CVS Health

Remote/Telecommute

Utilization Management Clinical Consultant Behavioral Health

Posted over 1 month ago

Job Description

Job Description
Schedule is Monday-Friday, with flexibility to work outside of standard schedule based on business needs.

The Behavioral Health Utilization Management Clinical Consultant utilizes clinical skills to coordinate, document and communicate the utilization/benefit management program. Applies critical thinking and knowledge in clinically appropriate treatment, evidence based care and medical necessity criteria for appropriate utilization of services. Fundamental Components include:

* Gathers clinical information and applies the appropriate medical necessity criteria/guideline, policy, procedure and clinical judgment to render coverage determination/recommendation/discharge planning along the continuum of care
* Utilizes clinical experience and skills in a collaborative process to evaluate and facilitate appropriate healthcare services/benefits for members including urgent or emergent interventions
* Coordinates/Communicates with providers and other parties to facilitate optimal care/treatment
* Identifies members who may benefit from care management programs and facilitates referral
* Identifies opportunities to promote quality effectiveness of healthcare services and benefit utilization

Exempt

Required Qualifications
Must be a Licensed Mental Health Professional with one of the following active & unrestricted Louisiana state licenses:
(a) Medical psychologist.
(b) Licensed psychologist.
(c) Licensed clinical social worker (LCSW).
(d) Licensed professional counselor (LPC).
(e) Licensed marriage and family therapist (LMFT).
(f) Licensed addiction counselor (LAC).
(g) Licensed Advanced Practice Registered Nurse (APRN).
(h) Licensed rehabilitation counselor (LRC).

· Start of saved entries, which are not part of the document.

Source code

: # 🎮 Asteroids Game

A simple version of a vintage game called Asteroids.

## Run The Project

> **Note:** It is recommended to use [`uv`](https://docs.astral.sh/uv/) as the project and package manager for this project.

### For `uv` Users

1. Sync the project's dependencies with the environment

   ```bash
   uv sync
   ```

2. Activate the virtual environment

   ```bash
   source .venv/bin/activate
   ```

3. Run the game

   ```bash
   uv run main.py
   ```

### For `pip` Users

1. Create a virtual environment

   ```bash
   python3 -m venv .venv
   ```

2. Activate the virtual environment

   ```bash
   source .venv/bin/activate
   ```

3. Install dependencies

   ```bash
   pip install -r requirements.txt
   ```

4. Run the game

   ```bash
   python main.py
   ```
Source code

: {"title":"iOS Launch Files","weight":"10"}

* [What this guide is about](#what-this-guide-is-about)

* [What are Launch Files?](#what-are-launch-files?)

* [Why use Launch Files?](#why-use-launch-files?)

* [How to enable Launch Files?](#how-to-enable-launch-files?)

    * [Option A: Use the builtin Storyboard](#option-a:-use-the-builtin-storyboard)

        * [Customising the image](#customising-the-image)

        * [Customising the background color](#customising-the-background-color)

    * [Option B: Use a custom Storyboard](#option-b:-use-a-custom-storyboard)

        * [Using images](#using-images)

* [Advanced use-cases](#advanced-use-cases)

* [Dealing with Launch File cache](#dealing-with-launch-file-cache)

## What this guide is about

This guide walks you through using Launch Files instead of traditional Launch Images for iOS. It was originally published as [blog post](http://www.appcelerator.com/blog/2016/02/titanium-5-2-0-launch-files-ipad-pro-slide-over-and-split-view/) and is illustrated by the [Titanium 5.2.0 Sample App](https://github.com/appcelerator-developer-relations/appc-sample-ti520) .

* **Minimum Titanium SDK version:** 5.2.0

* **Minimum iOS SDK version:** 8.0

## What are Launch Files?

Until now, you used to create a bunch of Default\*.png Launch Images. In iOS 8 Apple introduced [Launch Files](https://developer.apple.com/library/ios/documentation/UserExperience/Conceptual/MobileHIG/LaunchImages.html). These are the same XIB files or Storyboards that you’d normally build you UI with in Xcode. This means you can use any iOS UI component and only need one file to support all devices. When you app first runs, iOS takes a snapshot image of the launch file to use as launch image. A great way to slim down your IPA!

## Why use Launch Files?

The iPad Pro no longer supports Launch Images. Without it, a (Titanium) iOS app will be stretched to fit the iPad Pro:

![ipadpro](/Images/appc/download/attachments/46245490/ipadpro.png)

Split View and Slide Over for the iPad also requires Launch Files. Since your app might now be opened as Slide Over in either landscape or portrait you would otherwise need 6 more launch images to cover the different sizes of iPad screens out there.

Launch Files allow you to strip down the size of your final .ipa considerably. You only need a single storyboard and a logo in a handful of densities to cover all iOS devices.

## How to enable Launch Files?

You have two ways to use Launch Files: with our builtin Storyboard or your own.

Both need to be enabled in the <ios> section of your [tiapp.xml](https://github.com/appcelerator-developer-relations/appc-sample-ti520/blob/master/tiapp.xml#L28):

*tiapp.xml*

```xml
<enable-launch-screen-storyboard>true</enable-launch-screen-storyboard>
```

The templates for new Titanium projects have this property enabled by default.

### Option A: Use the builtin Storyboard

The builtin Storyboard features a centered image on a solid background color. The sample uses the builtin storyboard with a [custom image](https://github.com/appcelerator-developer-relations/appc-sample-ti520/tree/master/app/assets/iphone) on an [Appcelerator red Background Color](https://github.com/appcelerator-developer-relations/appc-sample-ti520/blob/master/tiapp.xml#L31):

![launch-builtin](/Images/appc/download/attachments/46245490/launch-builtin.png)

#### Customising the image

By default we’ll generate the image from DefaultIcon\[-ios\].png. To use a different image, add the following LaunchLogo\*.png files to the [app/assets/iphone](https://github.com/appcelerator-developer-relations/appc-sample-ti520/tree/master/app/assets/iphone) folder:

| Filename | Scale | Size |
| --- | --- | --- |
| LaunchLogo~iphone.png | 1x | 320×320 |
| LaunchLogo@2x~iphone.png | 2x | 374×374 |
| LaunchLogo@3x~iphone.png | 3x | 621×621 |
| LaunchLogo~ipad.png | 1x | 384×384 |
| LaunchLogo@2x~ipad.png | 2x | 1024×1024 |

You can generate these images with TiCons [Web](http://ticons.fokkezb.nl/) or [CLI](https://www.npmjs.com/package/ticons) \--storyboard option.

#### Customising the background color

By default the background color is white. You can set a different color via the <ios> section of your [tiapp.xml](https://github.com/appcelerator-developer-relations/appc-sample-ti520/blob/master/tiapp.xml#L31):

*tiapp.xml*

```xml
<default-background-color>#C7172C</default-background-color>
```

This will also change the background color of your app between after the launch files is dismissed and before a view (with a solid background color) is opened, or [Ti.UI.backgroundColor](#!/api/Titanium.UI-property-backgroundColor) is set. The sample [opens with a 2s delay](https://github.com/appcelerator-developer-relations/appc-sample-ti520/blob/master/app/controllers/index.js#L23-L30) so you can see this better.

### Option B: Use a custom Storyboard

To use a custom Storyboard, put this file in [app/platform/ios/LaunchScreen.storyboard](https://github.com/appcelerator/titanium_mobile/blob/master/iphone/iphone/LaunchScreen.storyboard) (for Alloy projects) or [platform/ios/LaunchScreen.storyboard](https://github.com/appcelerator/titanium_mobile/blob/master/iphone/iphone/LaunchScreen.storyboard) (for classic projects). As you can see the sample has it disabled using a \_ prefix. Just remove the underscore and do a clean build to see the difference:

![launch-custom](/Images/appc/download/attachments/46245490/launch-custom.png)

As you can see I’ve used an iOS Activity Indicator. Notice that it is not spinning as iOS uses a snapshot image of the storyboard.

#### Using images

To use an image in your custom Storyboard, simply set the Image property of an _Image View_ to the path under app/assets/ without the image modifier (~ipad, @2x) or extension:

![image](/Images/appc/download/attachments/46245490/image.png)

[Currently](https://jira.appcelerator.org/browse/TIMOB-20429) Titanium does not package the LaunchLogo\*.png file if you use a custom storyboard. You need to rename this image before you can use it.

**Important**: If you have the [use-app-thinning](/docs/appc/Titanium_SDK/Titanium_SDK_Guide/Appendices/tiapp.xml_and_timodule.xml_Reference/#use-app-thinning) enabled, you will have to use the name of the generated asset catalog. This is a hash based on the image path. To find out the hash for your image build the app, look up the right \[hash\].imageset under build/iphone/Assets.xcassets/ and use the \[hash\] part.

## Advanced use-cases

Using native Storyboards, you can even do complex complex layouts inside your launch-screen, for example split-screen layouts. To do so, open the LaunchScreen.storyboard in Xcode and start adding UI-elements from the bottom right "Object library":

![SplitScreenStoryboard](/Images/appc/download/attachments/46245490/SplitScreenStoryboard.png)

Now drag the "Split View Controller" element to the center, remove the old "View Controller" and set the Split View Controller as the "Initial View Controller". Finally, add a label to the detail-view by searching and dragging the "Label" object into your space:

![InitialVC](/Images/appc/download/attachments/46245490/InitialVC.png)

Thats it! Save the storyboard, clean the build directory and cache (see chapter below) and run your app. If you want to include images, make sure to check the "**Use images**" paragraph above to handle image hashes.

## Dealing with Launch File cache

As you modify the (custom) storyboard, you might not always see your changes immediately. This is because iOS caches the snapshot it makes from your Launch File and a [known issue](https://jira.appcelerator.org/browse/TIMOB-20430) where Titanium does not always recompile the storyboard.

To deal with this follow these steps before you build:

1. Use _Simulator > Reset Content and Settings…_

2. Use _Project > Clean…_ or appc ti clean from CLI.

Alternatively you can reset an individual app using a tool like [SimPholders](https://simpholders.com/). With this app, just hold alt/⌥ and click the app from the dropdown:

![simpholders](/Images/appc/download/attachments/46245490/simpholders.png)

- 3 years of behavioral health clinical practice experience required
- Experience and knowledge in clinical guidelines, systems and tools such as MCG, LOCUS, CALOCUS, and ASAM
- Knowledge of provider networks and delivery
- Strong organizational skills with an attention to detail
- Ability to work independently and on a team
- Strong documentation skills and broad based clinical- knowledge
- Behavioral health and physical health integrated care experience
- Be self-motivated and confident making clinical decisions with the ability to influence and shape clinical outcomes
- Proficiency with computer skills which includes navigating multiple systems
- Ability to multitask, prioritize and effectively adapt to a fast-paced, changing environment

Preferred Qualifications
- Managed care/utilization review experience strongly preferred.
- Experience working in the Louisiana Medicaid Behavioral Health system strongly preferred.

Education
- Master's degree required

Business Overview
At Aetna, a CVS Health company, we are joined in a common purpose: helping people on their path to better health. We are working to transform health care through innovations that make quality care more accessible, easier to use, less expensive and patient-focused. Working together and organizing around the individual, we are pioneering a new approach to total health that puts people at the heart.


We are committed to maintaining a diverse and inclusive workplace. CVS Health is an equal opportunity and affirmative action employer. We do not discriminate in recruiting, hiring or promotion based on race, ethnicity, gender, gender identity, age, disability or protected veteran status. We proudly support and encourage people with military experience (active, veterans, reservists and National Guard) as well as military spouses to apply for CVS Health job opportunities.